YOUR INSTRUCTIONS =>
Give again, unaltered, the lines of the listing below that run from the line having "HTML, CSS, JS." through the line having "File aussuchen: ./node_modules/.bin/eslint".

SOURCE INFORMATION =>
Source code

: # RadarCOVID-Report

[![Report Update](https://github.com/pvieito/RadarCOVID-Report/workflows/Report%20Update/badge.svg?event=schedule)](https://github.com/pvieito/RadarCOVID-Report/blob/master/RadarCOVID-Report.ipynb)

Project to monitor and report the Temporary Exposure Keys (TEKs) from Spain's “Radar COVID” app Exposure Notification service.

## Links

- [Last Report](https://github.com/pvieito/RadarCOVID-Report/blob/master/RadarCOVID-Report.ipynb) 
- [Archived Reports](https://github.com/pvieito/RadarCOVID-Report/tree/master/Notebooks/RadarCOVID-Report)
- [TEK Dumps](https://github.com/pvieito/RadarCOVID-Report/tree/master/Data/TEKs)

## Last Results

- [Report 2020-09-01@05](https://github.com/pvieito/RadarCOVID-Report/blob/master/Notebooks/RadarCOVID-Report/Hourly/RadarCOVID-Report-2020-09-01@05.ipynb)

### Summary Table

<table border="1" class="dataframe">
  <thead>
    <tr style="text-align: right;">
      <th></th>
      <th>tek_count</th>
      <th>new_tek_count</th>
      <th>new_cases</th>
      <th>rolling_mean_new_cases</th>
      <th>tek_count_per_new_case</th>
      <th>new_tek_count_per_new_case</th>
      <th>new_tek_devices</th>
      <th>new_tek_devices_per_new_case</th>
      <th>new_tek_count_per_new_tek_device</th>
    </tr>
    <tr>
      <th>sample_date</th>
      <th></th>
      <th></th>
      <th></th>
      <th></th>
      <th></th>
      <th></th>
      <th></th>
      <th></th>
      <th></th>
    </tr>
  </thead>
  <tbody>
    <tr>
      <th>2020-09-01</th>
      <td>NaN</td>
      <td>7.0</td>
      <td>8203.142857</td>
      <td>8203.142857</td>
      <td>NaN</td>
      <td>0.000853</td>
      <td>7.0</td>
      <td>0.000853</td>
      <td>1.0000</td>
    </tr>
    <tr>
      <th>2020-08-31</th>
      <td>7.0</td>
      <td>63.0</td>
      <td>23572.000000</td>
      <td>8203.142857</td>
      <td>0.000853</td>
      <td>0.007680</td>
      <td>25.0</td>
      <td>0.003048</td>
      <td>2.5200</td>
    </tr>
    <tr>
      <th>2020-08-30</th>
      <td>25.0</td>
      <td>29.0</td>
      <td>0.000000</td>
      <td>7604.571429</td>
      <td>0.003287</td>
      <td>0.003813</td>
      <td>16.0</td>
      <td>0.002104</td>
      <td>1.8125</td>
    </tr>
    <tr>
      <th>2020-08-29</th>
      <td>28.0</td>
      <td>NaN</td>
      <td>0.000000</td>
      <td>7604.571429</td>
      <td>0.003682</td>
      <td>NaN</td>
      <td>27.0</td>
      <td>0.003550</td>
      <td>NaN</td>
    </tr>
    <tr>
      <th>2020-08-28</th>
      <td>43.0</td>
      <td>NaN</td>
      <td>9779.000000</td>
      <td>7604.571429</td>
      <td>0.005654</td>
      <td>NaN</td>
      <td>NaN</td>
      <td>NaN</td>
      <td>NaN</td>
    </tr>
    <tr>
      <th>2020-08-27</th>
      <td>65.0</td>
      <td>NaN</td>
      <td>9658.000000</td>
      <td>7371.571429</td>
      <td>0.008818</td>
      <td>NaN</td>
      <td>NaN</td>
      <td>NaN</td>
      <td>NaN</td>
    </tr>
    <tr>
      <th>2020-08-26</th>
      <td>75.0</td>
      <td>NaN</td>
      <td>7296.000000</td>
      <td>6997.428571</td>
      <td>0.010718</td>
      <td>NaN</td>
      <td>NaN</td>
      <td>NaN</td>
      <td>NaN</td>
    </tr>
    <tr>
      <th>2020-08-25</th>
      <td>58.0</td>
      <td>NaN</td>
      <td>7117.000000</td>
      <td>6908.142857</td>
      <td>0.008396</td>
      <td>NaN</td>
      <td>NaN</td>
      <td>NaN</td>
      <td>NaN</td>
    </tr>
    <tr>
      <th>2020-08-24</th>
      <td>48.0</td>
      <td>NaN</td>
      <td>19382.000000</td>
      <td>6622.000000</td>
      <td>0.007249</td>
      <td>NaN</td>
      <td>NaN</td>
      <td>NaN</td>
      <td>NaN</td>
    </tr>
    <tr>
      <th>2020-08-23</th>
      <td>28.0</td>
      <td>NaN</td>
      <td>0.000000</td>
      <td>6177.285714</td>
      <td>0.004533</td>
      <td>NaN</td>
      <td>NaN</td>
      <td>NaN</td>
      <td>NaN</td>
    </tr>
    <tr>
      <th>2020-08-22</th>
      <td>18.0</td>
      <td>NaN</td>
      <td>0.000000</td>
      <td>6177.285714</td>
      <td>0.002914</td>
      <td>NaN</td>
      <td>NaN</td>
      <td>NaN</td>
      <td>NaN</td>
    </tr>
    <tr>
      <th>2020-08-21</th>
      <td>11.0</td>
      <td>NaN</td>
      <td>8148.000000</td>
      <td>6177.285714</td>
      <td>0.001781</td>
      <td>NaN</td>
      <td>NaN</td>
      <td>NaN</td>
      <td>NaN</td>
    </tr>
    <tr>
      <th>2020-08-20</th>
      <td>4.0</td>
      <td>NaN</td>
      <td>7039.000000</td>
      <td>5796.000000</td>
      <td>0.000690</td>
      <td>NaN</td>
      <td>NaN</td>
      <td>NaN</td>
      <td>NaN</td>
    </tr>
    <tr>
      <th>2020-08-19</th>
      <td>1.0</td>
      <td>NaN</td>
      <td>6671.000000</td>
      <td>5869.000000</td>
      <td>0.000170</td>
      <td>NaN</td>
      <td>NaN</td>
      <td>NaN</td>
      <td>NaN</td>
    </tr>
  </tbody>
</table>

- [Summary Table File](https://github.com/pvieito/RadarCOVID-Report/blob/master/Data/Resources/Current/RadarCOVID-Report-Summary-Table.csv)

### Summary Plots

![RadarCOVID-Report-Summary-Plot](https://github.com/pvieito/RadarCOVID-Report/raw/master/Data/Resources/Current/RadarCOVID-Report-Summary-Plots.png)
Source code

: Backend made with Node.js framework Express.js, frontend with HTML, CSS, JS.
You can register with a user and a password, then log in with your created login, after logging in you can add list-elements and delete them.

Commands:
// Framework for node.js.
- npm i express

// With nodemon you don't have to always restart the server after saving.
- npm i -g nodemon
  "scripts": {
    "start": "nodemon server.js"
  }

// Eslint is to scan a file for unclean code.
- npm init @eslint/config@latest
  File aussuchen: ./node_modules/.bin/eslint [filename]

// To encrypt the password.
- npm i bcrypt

EXERCISE ANSWER =>
: Backend made with Node.js framework Express.js, frontend with HTML, CSS, JS.
You can register with a user and a password, then log in with your created login, after logging in you can add list-elements and delete them.

Commands:
// Framework for node.js.
- npm i express

// With nodemon you don't have to always restart the server after saving.
- npm i -g nodemon
  "scripts": {
    "start": "nodemon server.js"
  }

// Eslint is to scan a file for unclean code.
- npm init @eslint/config@latest
  File aussuchen: ./node_modules/.bin/eslint [filename]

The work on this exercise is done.